You ask "are schema needed". The simple answer is no. The more complicated answer is that it depends on your situation and what schema you are asking about.
Address: Google has a number of ways of understanding where a business is located. They have been parsing simple HTML addresses for years and can read it easily from a single location website with or without schema.
Schema address is a "clarity" signal not a ranking signal. It is "needed" if there are any situations in the real world that would confuse Google.... has the business moved, are there multiple locations owned by the same company that might confuse the machine and be conflated? If so then it is needed. If not then its a nicety that as was pointed out is nice to have but not critical.
Schema though isn't limited to just address. It can be used to
highlight your own reviews (not reviews from 3rd parties), delineate your services more clearly to Google and even provide Google direct information about events or
scheduling options that you might be offering. All of those might (operative word might) provide Google with additional information that they will share in your knowledge panel and that would improved conversions (but not rank).

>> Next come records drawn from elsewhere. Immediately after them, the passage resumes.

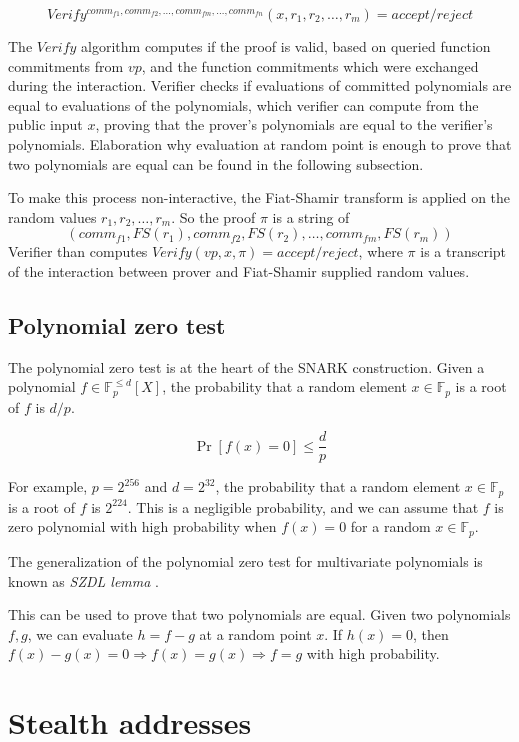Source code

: \[ Verify^{comm_{f1}, comm_{f2}, \dots, comm_{fm}, \ldots, comm_{fn}}(x, r_1, r_2, \dots, r_m) = accept/reject \]\cite{SassonIOPs}

The $Verify$ algorithm computes if the proof is valid, based on queried
function commitments from $vp$, and the function commitments which were
exchanged during the interaction. Verifier checks if evaluations
of committed polynomials are equal to evaluations of the polynomials, which
verifier can compute from the public input $x$, proving that the prover's
polynomials are equal to the verifier's polynomials. Elaboration why evaluation
at random point is enough to prove that two polynomials are equal can be found
in the following subsection.

To make this process non-interactive, the Fiat-Shamir transform is applied on
the random values $r_1, r_2, \dots, r_m$. So the proof $\pi$ is a string of
\[ (comm_{f1}, FS(r_1), comm_{f2}, FS(r_2), \dots, comm_{fm}, FS(r_m)) \]
Verifier than computes $Verify(vp, x, \pi) = accept/reject$, where $\pi$ is
a transcript of the interaction between prover and Fiat-Shamir supplied random
values.

\subsection{Polynomial zero test}

The polynomial zero test is at the heart of the SNARK construction. Given a
polynomial $f \in \mathbb{F}_p^{\leq d}[X]$, the probability that a random
element $x \in \mathbb{F}_p$ is a root of $f$ is $d/p$.

\[ \Pr[f(x) = 0] \leq \frac{d}{p} \]

For example, $p = 2^{256}$ and $d = 2^{32}$, the probability that a random
element $x \in \mathbb{F}_p$ is a root of $f$ is $2^{224}$. This is a negligible
probability, and we can assume that $f$ is zero polynomial with high
probability when $f(x) = 0$ for a random $x \in \mathbb{F}_p$.

The generalization of the polynomial zero test for multivariate polynomials is
known as \textit{SZDL lemma} \cite{Schwartz1980,Zippel1979,Demillo1978}.

This can be used to prove that two polynomials are equal. Given two polynomials
$f, g$, we can evaluate $h = f - g$ at a random point $x$. If $h(x) = 0$, then
$f(x) - g(x) = 0 \Longrightarrow f(x) = g(x) \Longrightarrow f = g$ with high probability.

\section{Stealth addresses}

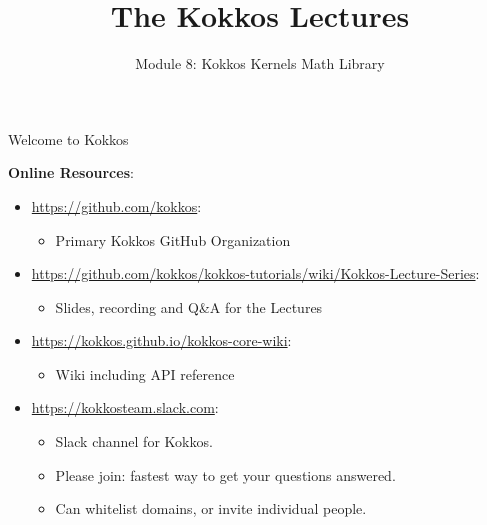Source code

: 
\def\sandid{SAND2020-9315 TR}

\title{The Kokkos Lectures}

\author{Module 8: Kokkos Kernels Math Library}




\shortfalse
\mediumtrue
\fulltrue
\notoverviewtrue



\begin{frame}
	\titlepage
\end{frame}

\begin{frame}[fragile]{Welcome to Kokkos}

\textbf{Online Resources}:

\begin{itemize}
        \item \url{https://github.com/kokkos}:
                \begin{itemize}
                        \item Primary Kokkos GitHub Organization
                \end{itemize}
        \item \url{https://github.com/kokkos/kokkos-tutorials/wiki/Kokkos-Lecture-Series}:
                \begin{itemize}
			\item{Slides, recording and Q\&A for the Lectures}
                \end{itemize}
        \item \url{https://kokkos.github.io/kokkos-core-wiki}:
                \begin{itemize}
                        \item Wiki including API reference
                \end{itemize}
        \item \url{https://kokkosteam.slack.com}:
                \begin{itemize}
                        \item Slack channel for Kokkos.
                        \item Please join: fastest way to get your questions answered.
                        \item Can whitelist domains, or invite individual people.
                \end{itemize}
\end{itemize}

\end{frame}


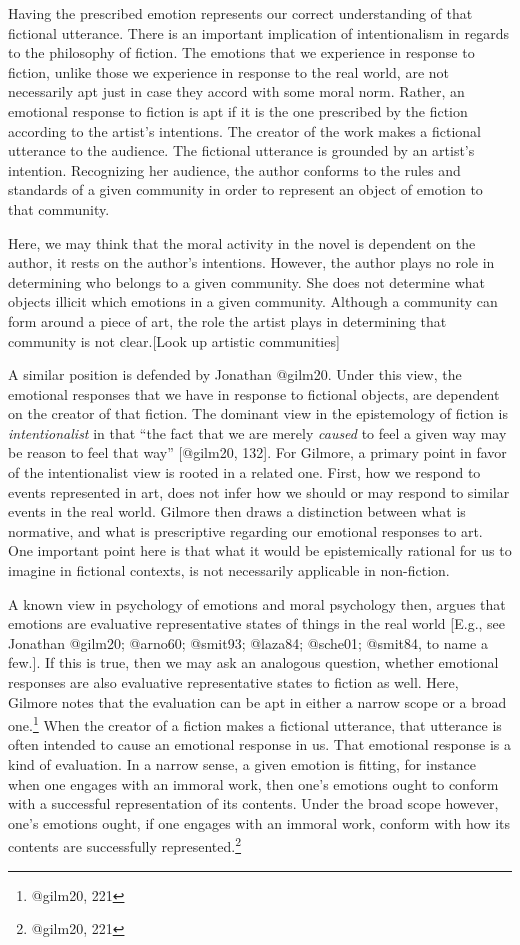 \documentclass[
  letterpaper,
  DIV=11,
  numbers=noendperiod]{scrartcl}
\theoremstyle{remark}
\begin{document}
Having the prescribed emotion represents our correct understanding of
that fictional utterance. There is an important implication of
intentionalism in regards to the philosophy of fiction. The emotions
that we experience in response to fiction, unlike those we experience in
response to the real world, are not necessarily apt just in case they
accord with some moral norm. Rather, an emotional response to fiction is
apt if it is the one prescribed by the fiction according to the artist's
intentions. The creator of the work makes a fictional utterance to the
audience. The fictional utterance is grounded by an artist's intention.
Recognizing her audience, the author conforms to the rules and standards
of a given community in order to represent an object of emotion to that
community.

Here, we may think that the moral activity in the novel is dependent on
the author, it rests on the author's intentions. However, the author
plays no role in determining who belongs to a given community. She does
not determine what objects illicit which emotions in a given community.
Although a community can form around a piece of art, the role the artist
plays in determining that community is not clear.{[}Look up artistic
communities{]}

A similar position is defended by Jonathan @gilm20. Under this view, the
emotional responses that we have in response to fictional objects, are
dependent on the creator of that fiction. The dominant view in the
epistemology of fiction is \emph{intentionalist} in that ``the fact that
we are merely \emph{caused} to feel a given way may be reason to feel
that way'' {[}@gilm20, 132{]}. For Gilmore, a primary point in favor of
the intentionalist view is rooted in a related one. First, how we
respond to events represented in art, does not infer how we should or
may respond to similar events in the real world. Gilmore then draws a
distinction between what is normative, and what is prescriptive
regarding our emotional responses to art. One important point here is
that what it would be epistemically rational for us to imagine in
fictional contexts, is not necessarily applicable in non-fiction.

A known view in psychology of emotions and moral psychology then, argues
that emotions are evaluative representative states of things in the real
world {[}E.g., see Jonathan @gilm20; @arno60; @smit93; @laza84; @sche01;
@smit84, to name a few.{]}. If this is true, then we may ask an
analogous question, whether emotional responses are also evaluative
representative states to fiction as well. Here, Gilmore notes that the
evaluation can be apt in either a narrow scope or a broad
one.\footnote{@gilm20, 221} When the creator of a fiction makes a
fictional utterance, that utterance is often intended to cause an
emotional response in us. That emotional response is a kind of
evaluation. In a narrow sense, a given emotion is fitting, for instance
when one engages with an immoral work, then one's emotions ought to
conform with a successful representation of its contents. Under the
broad scope however, one's emotions ought, if one engages with an
immoral work, conform with how its contents are successfully
represented.\footnote{@gilm20, 221}
\end{document}

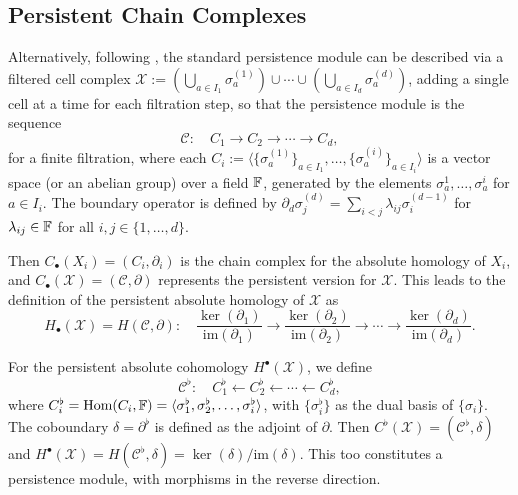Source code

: \subsection{Persistent Chain Complexes}
Alternatively, following \cite[\S 2.6]{de2011dualities}, the standard persistence module
can be described via a filtered cell complex $\mathcal{X}:= (\bigcup_{a \in I_1} \sigma_a^{(1)}) \cup \cdots
\cup (\bigcup_{a \in I_d} \sigma_a^{(d)})$, adding a single cell at a time for each filtration step, so that the persistence module is the sequence
\[
	\mathcal{C}: \quad C_{1} \to C_{2} \to \cdots \to C_{d},
\]
for a finite filtration, where each $C_{i} := \langle \{\sigma^{(1)}_a\}_{a \in I_1}, \ldots, \{\sigma^{(i)}_a\}_{a \in I_i}
\rangle$ is a vector space (or an abelian group) over a field ${\mathbb{F}}$,
generated by the elements $\sigma^{1}_a, \ldots, \sigma^{i}_a$ for $a \in I_i$. The boundary operator
is defined by $\partial_d \sigma^{(d)}_{j} = \sum_{i<j}\lambda_{ij}\sigma^{(d-1)}_{i}$ for $\lambda
_{ij}\in {\mathbb{F}}$ for all $i, j \in \{1, \ldots, d\}$.

Then $C_{\bullet}(X_{i}) = (C_{i},\partial_{i})$ is the chain complex for the absolute
homology of $X_{i}$, and $C_{\bullet}(\mathcal{X}) = (\mathcal{C},\partial)$
represents the persistent version for $\mathcal{X}$. This leads to the definition
of the persistent absolute homology of $\mathcal{X}$ as
\[
	H_{\bullet}(\mathcal{X}) = H(\mathcal{C}, \partial): \quad \frac{\ker(\partial_{1})}{\text{im}(\partial_{1})}
	\to \frac{\ker(\partial_{2})}{\text{im}(\partial_{2})}\to \cdots \to \frac{\ker(\partial_{d})}{\text{im}(\partial_{d})}
	.
\]

For the persistent absolute cohomology $H^{\bullet}(\mathcal{X})$, we define
\[
	\mathcal{C}^{\flat}: \quad C^{\flat}_{1} \leftarrow C^{\flat}_{2} \leftarrow \cdots
	\leftarrow C^{\flat}_{d},
\]
where $C_{i}^{\flat} = \text{Hom}(C_{i}, {\mathbb{F}}) = \langle \sigma_{1}^{\flat}
, \sigma_{2}^{\flat}, \ldots, \sigma_{i}^{\flat} \rangle$, with
$\{\sigma_{i}^{\flat}\}$ as the dual basis of $\{\sigma_{i}\}$. The coboundary $\delta
= \partial^{\flat}$ is defined as the adjoint of $\partial$. Then
$C^{\flat}(\mathcal{X}) = (\mathcal{C}^{\flat}, \delta)$ and
$H^{\bullet}(\mathcal{X}) = H(\mathcal{C}^{\flat}, \delta) = \ker(\delta) / \text{im}
(\delta)$. This too constitutes a persistence module, with morphisms in the
reverse direction.

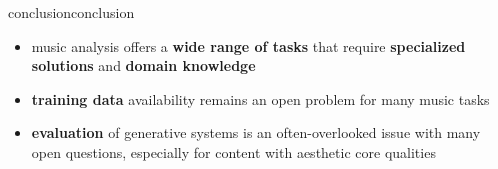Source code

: \begin{frame}{conclusion}{conclusion}

    \begin{itemize}
        \item music analysis offers a \textbf{wide range of tasks} that require \textbf{specialized solutions} and \textbf{domain knowledge}
        \smallskip
        \item \textbf{training data} availability remains an open problem for many music tasks
        \smallskip
        \item \textbf{evaluation} of generative systems is an often-overlooked issue with many open questions, especially for content with aesthetic core qualities
    \end{itemize}
    
\end{frame}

The statement that G+ doesn't impact local, though, is not entirely accurate. I have tested and can verify that when done right a well run G+ campaign can impact local rank quite a bit. G+ has a verified relationship to the local business and if you can create a G+ account that has active increase in real followers, that actively comment on, share and plus your content and do so over time, it can increase rank and local traffic.
It is no easy task on G+ to be successful using it this way, but it is possible and it can in fact impact local outcomes.